AI can also learn where and how images are automatically presented, which would ensure that the right radiologist is reading the right study at the right location and right time. It can also determine the priority of a study based on information within the EMR, but unlocking those workflow benefits will require a common language.

“Just as how we now have VNAs where everybody archives data, I believe that we need something like a vendor-neutral orchestration of analytics and tools,” said Erickson. “We all want to use one vendor’s tool for one problem and a different vendor’s tool for some other problem, to potentially form the same image set.”

How will AI roll out in the clinical setting?
It is no surprise that AI will be a focal point for attendees and presenters at the SIIM annual meeting in June.

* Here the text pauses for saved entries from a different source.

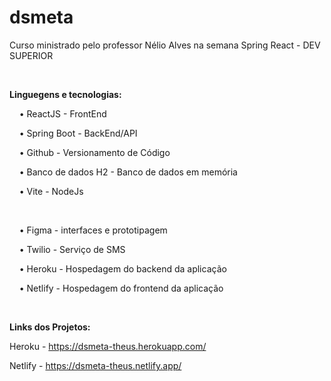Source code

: # dsmeta

<p>Curso ministrado pelo professor Nélio Alves na semana Spring React  - DEV SUPERIOR</p>

<br />

<p><b>Linguegens e tecnologias:</b></p>

<p>&nbsp;&nbsp;&nbsp;  • ReactJS - FrontEnd </p>
<p>&nbsp;&nbsp;&nbsp;  • Spring Boot - BackEnd/API</p>
<p>&nbsp;&nbsp;&nbsp;  • Github - Versionamento de Código</p>
<p>&nbsp;&nbsp;&nbsp;  • Banco de dados H2 - Banco de dados em memória</p>
<p>&nbsp;&nbsp;&nbsp;  • Vite - NodeJs</p>
<br />
<p>&nbsp;&nbsp;&nbsp;  • Figma - interfaces e prototipagem</p>
<p>&nbsp;&nbsp;&nbsp;  • Twilio - Serviço de SMS</p>
<p>&nbsp;&nbsp;&nbsp;  • Heroku - Hospedagem do backend da aplicação</p>
<p>&nbsp;&nbsp;&nbsp;  • Netlify - Hospedagem do frontend da aplicação</p>
<p>&nbsp;&nbsp;&nbsp;  </p>

<p><b> Links dos Projetos: </b></p>
<p> Heroku - <a href="https://dsmeta-theus.herokuapp.com/" target="_BLANK"> https://dsmeta-theus.herokuapp.com/ </a></p>
<p> Netlify - <a href="https://dsmeta-theus.netlify.app/" target="_BLANK"> https://dsmeta-theus.netlify.app/ </a></p>

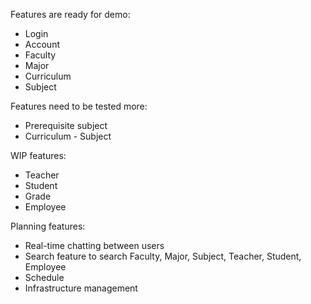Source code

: Features are ready for demo:
* Login
* Account
* Faculty
* Major
* Curriculum
* Subject

Features need to be tested more:
* Prerequisite subject
* Curriculum - Subject

WIP features:
* Teacher
* Student
* Grade
* Employee

Planning features:
* Real-time chatting between users
* Search feature to search Faculty, Major, Subject, Teacher, Student, Employee
* Schedule
* Infrastructure management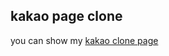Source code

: ## kakao page clone
you can show my <a href="https://github.com/c-min-ji/c-min-ji.github.io/new/main/_posts">kakao clone page</a>
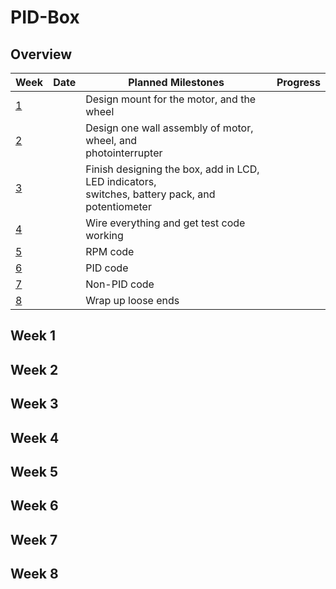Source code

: # PID-Box

## Overview
|Week|Date| Planned Milestones|Progress|
|----| -- | ----------------- |--------|
|<a href="https://github.com/adent11/PID-Box/blob/master/README.md#week-1">1</a>||Design mount for the motor, and the wheel||
|<a href="https://github.com/adent11/PID-Box/blob/master/README.md#week-2">2</a>||Design one wall assembly of motor, wheel, and <br/>photointerrupter||
|<a href="https://github.com/adent11/PID-Box/blob/master/README.md#week-3">3</a>||Finish designing the box, add in LCD, LED indicators,<br/> switches, battery pack, and potentiometer||
|<a href="https://github.com/adent11/PID-Box/blob/master/README.md#week-4">4</a>||Wire everything and get test code working||
|<a href="https://github.com/adent11/PID-Box/blob/master/README.md#week-5">5</a>||RPM code||
|<a href="https://github.com/adent11/PID-Box/blob/master/README.md#week-6">6</a>||PID code||
|<a href="https://github.com/adent11/PID-Box/blob/master/README.md#week-7">7</a>||Non-PID code||
|<a href="https://github.com/adent11/PID-Box/blob/master/README.md#week-8">8</a>||Wrap up loose ends||
## Week 1
## Week 2
## Week 3
## Week 4
## Week 5
## Week 6
## Week 7
## Week 8
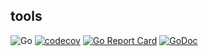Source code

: ## tools 

![Go](https://github.com/isbrick/tools/workflows/Go/badge.svg)
[![codecov](https://codecov.io/gh/isbrick/tools/branch/master/graph/badge.svg)](https://codecov.io/gh/isbrick/tools)
[![Go Report Card](https://goreportcard.com/badge/github.com/isbrick/tools)](https://goreportcard.com/report/github.com/isbrick/tools)
[![GoDoc](https://godoc.org/github.com/isbrick/tools?status.svg)](https://pkg.go.dev/github.com/isbrick/tools?tab=doc)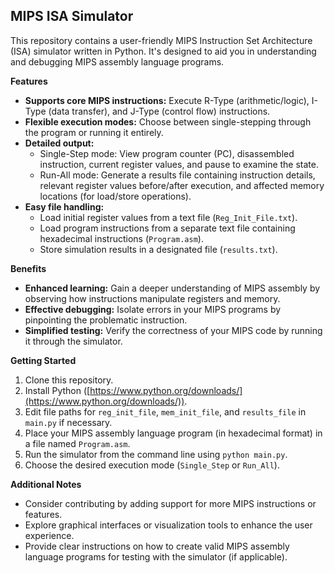 ## MIPS ISA Simulator

This repository contains a user-friendly MIPS Instruction Set Architecture (ISA) simulator written in Python. It's designed to aid you in understanding and debugging MIPS assembly language programs.

**Features**

* **Supports core MIPS instructions:** Execute R-Type (arithmetic/logic), I-Type (data transfer), and J-Type (control flow) instructions.
* **Flexible execution modes:** Choose between single-stepping through the program or running it entirely.
* **Detailed output:**
    * Single-Step mode: View program counter (PC), disassembled instruction, current register values, and pause to examine the state.
    * Run-All mode: Generate a results file containing instruction details, relevant register values before/after execution, and affected memory locations (for load/store operations).
* **Easy file handling:**
    * Load initial register values from a text file (`Reg_Init_File.txt`).
    * Load program instructions from a separate text file containing hexadecimal instructions (`Program.asm`).
    * Store simulation results in a designated file (`results.txt`).

**Benefits**

* **Enhanced learning:** Gain a deeper understanding of MIPS assembly by observing how instructions manipulate registers and memory.
* **Effective debugging:** Isolate errors in your MIPS programs by pinpointing the problematic instruction.
* **Simplified testing:** Verify the correctness of your MIPS code by running it through the simulator.

**Getting Started**

1. Clone this repository.
2. Install Python ([https://www.python.org/downloads/](https://www.python.org/downloads/)).
3. Edit file paths for `reg_init_file`, `mem_init_file`, and `results_file` in `main.py` if necessary.
4. Place your MIPS assembly language program (in hexadecimal format) in a file named `Program.asm`.
5. Run the simulator from the command line using `python main.py`.
6. Choose the desired execution mode (`Single_Step` or `Run_All`).

**Additional Notes**

* Consider contributing by adding support for more MIPS instructions or features.
* Explore graphical interfaces or visualization tools to enhance the user experience.
* Provide clear instructions on how to create valid MIPS assembly language programs for testing with the simulator (if applicable).
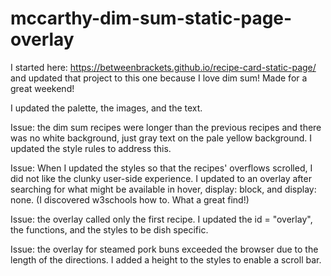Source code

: # mccarthy-dim-sum-static-page-overlay
I started here: https://betweenbrackets.github.io/recipe-card-static-page/ and updated that project to this one because I love dim sum! Made for a great weekend!

I updated the palette, the images, and the text.

Issue: the dim sum recipes were longer than the previous recipes and there was no white background, just gray text on the pale yellow background.
I updated the style rules to address this. 

Issue: When I updated the styles so that the recipes' overflows scrolled, I did not like the clunky user-side experience.
I updated to an overlay after searching for what might be available in hover, display: block, and display: none. (I discovered w3schools how to. What a great find!)

Issue: the overlay called only the first recipe.
I updated the id = "overlay", the functions, and the styles to be dish specific.

Issue: the overlay for steamed pork buns exceeded the browser due to the length of the directions.
I added a height to the styles to enable a scroll bar.
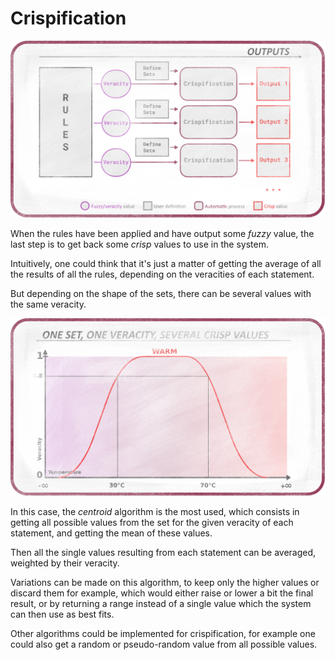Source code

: # Crispification

![Crispification](images/fuzzy-schemas-crispification.png)

When the rules have been applied and have output some *fuzzy* value, the last step is to get back some *crisp* values to use in the system.

Intuitively, one could think that it's just a matter of getting the average of all the results of all the rules, depending on the veracities of each statement.

But depending on the shape of the sets, there can be several values with the same veracity.

![One set, one veracity, several values](images/fuzzy-schemas-severalValues.png)

In this case, the *centroid* algorithm is the most used, which consists in getting all possible values from the set for the given veracity of each statement, and getting the mean of these values.

Then all the single values resulting from each statement can be averaged, weighted by their veracity.

Variations can be made on this algorithm, to keep only the higher values or discard them for example, which would either raise or lower a bit the final result, or by returning a range instead of a single value which the system can then use as best fits.

Other algorithms could be implemented for crispification, for example one could also get a random or pseudo-random value from all possible values.
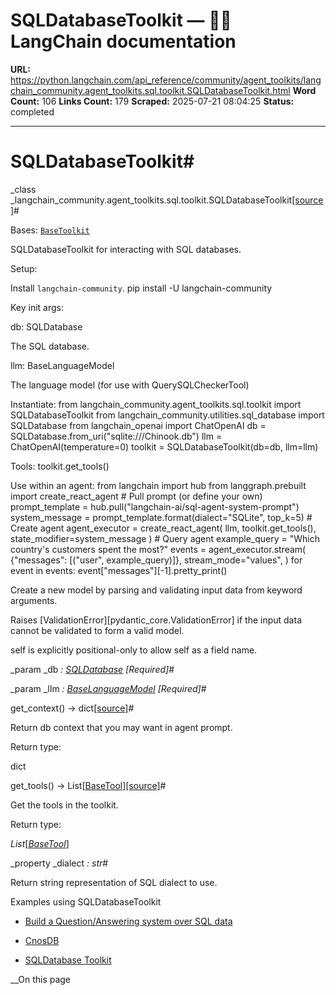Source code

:# SQLDatabaseToolkit — 🦜🔗 LangChain  documentation

**URL:** https://python.langchain.com/api_reference/community/agent_toolkits/langchain_community.agent_toolkits.sql.toolkit.SQLDatabaseToolkit.html
**Word Count:** 106
**Links Count:** 179
**Scraped:** 2025-07-21 08:04:25
**Status:** completed

---

# SQLDatabaseToolkit\#

_class _langchain\_community.agent\_toolkits.sql.toolkit.SQLDatabaseToolkit[\[source\]](https://python.langchain.com/api_reference/_modules/langchain_community/agent_toolkits/sql/toolkit.html#SQLDatabaseToolkit)\#     

Bases: [`BaseToolkit`](https://python.langchain.com/api_reference/core/tools/langchain_core.tools.base.BaseToolkit.html#langchain_core.tools.base.BaseToolkit "langchain_core.tools.base.BaseToolkit")

SQLDatabaseToolkit for interacting with SQL databases.

Setup:     

Install `langchain-community`.               pip install -U langchain-community     

Key init args:     

db: SQLDatabase     

The SQL database.

llm: BaseLanguageModel     

The language model \(for use with QuerySQLCheckerTool\)

Instantiate:                    from langchain_community.agent_toolkits.sql.toolkit import SQLDatabaseToolkit     from langchain_community.utilities.sql_database import SQLDatabase     from langchain_openai import ChatOpenAI          db = SQLDatabase.from_uri("sqlite:///Chinook.db")     llm = ChatOpenAI(temperature=0)          toolkit = SQLDatabaseToolkit(db=db, llm=llm)     

Tools:                    toolkit.get_tools()     

Use within an agent:                    from langchain import hub     from langgraph.prebuilt import create_react_agent          # Pull prompt (or define your own)     prompt_template = hub.pull("langchain-ai/sql-agent-system-prompt")     system_message = prompt_template.format(dialect="SQLite", top_k=5)          # Create agent     agent_executor = create_react_agent(         llm, toolkit.get_tools(), state_modifier=system_message     )          # Query agent     example_query = "Which country's customers spent the most?"          events = agent_executor.stream(         {"messages": [("user", example_query)]},         stream_mode="values",     )     for event in events:         event["messages"][-1].pretty_print()     

Create a new model by parsing and validating input data from keyword arguments.

Raises \[ValidationError\]\[pydantic\_core.ValidationError\] if the input data cannot be validated to form a valid model.

self is explicitly positional-only to allow self as a field name.

_param _db _: [SQLDatabase](https://python.langchain.com/api_reference/community/utilities/langchain_community.utilities.sql_database.SQLDatabase.html#langchain_community.utilities.sql_database.SQLDatabase "langchain_community.utilities.sql_database.SQLDatabase")_ _\[Required\]_\#     

_param _llm _: [BaseLanguageModel](https://python.langchain.com/api_reference/core/language_models/langchain_core.language_models.base.BaseLanguageModel.html#langchain_core.language_models.base.BaseLanguageModel "langchain_core.language_models.base.BaseLanguageModel")_ _\[Required\]_\#     

get\_context\(\) → dict[\[source\]](https://python.langchain.com/api_reference/_modules/langchain_community/agent_toolkits/sql/toolkit.html#SQLDatabaseToolkit.get_context)\#     

Return db context that you may want in agent prompt.

Return type:     

dict

get\_tools\(\) → List\[[BaseTool](https://python.langchain.com/api_reference/core/tools/langchain_core.tools.base.BaseTool.html#langchain_core.tools.base.BaseTool "langchain_core.tools.base.BaseTool")\][\[source\]](https://python.langchain.com/api_reference/_modules/langchain_community/agent_toolkits/sql/toolkit.html#SQLDatabaseToolkit.get_tools)\#     

Get the tools in the toolkit.

Return type:     

_List_\[[_BaseTool_](https://python.langchain.com/api_reference/core/tools/langchain_core.tools.base.BaseTool.html#langchain_core.tools.base.BaseTool "langchain_core.tools.base.BaseTool")\]

_property _dialect _: str_\#     

Return string representation of SQL dialect to use.

Examples using SQLDatabaseToolkit

  * [Build a Question/Answering system over SQL data](https://python.langchain.com/docs/tutorials/sql_qa/)

  * [CnosDB](https://python.langchain.com/docs/integrations/providers/cnosdb/)

  * [SQLDatabase Toolkit](https://python.langchain.com/docs/integrations/tools/sql_database/)

__On this page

In fact, one of the landmarks of the meeting — the Dwyer lecture — will be delivered by Dr. Charles Kahn, editor of the Radiology: Artificial Intelligence journal, on the subject of making AI safe, effective and humane.

“Artificial intelligence has been dominating many of the discussions because there's so much hope for what AI can do,” said Wexner Medical Center’s Prevedello. “And with the hope there's also hype, but SIIM is pretty good in separating the two.”

Figuring out how to integrate AI in a way that substantially improves the practice of medicine is right at the nexus of what imaging informatics does, according to Erickson, but clinical integration is not something that has been carefully thought through yet.